> **What you need to do**
Write every entry out again, exactly as given.
BEGIN
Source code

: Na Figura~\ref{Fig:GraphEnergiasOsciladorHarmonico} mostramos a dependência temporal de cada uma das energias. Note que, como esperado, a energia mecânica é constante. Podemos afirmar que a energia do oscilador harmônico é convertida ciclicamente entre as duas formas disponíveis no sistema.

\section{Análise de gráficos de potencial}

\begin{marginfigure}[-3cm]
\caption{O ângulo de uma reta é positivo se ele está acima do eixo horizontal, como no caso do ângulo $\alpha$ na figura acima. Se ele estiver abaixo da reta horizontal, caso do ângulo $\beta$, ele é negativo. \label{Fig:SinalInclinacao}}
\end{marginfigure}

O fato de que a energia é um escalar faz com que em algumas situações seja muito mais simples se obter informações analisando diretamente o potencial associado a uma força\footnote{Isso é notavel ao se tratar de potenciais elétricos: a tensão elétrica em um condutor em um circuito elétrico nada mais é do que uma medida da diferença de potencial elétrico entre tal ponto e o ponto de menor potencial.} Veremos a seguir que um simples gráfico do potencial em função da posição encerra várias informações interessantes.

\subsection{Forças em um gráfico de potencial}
END
> **Response to this exercise**
Source code

: Na Figura~\ref{Fig:GraphEnergiasOsciladorHarmonico} mostramos a dependência temporal de cada uma das energias. Note que, como esperado, a energia mecânica é constante. Podemos afirmar que a energia do oscilador harmônico é convertida ciclicamente entre as duas formas disponíveis no sistema.

\section{Análise de gráficos de potencial}

\begin{marginfigure}[-3cm]
\caption{O ângulo de uma reta é positivo se ele está acima do eixo horizontal, como no caso do ângulo $\alpha$ na figura acima. Se ele estiver abaixo da reta horizontal, caso do ângulo $\beta$, ele é negativo. \label{Fig:SinalInclinacao}}
\end{marginfigure}

O fato de que a energia é um escalar faz com que em algumas situações seja muito mais simples se obter informações analisando diretamente o potencial associado a uma força\footnote{Isso é notavel ao se tratar de potenciais elétricos: a tensão elétrica em um condutor em um circuito elétrico nada mais é do que uma medida da diferença de potencial elétrico entre tal ponto e o ponto de menor potencial.} Veremos a seguir que um simples gráfico do potencial em função da posição encerra várias informações interessantes.

\subsection{Forças em um gráfico de potencial}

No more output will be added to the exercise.